[Opening INPUT DATA section]

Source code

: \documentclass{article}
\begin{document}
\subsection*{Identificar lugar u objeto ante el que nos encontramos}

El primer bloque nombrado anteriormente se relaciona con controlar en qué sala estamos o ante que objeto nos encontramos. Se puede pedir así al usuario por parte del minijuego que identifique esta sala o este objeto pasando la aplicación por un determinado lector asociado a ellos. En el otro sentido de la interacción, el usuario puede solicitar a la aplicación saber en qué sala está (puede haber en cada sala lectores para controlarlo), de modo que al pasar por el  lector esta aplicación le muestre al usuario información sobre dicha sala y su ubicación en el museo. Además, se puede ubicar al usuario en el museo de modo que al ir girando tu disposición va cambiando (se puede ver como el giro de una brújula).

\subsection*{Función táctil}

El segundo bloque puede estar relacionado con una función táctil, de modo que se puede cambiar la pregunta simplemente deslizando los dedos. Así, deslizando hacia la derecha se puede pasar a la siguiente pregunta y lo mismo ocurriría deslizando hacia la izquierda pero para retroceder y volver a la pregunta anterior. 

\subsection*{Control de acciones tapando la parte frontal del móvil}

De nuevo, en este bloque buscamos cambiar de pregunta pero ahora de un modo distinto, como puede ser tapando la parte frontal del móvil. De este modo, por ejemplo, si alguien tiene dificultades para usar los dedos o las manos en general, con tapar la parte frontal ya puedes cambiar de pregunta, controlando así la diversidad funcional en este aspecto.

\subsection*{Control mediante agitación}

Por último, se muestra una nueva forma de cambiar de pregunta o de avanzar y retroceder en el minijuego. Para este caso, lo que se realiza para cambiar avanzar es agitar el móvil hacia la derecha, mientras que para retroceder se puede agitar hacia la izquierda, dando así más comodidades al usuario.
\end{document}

[Closing INPUT DATA section]

◆ ACTIVITY
Repeat the data above starting at the line with "de acciones tapando" and ending at its last line, exactly, with no other lines.

◆ ANSWER TO THIS EXERCISE
\subsection*{Control de acciones tapando la parte frontal del móvil}

De nuevo, en este bloque buscamos cambiar de pregunta pero ahora de un modo distinto, como puede ser tapando la parte frontal del móvil. De este modo, por ejemplo, si alguien tiene dificultades para usar los dedos o las manos en general, con tapar la parte frontal ya puedes cambiar de pregunta, controlando así la diversidad funcional en este aspecto.

\subsection*{Control mediante agitación}

Por último, se muestra una nueva forma de cambiar de pregunta o de avanzar y retroceder en el minijuego. Para este caso, lo que se realiza para cambiar avanzar es agitar el móvil hacia la derecha, mientras que para retroceder se puede agitar hacia la izquierda, dando así más comodidades al usuario.
\end{document}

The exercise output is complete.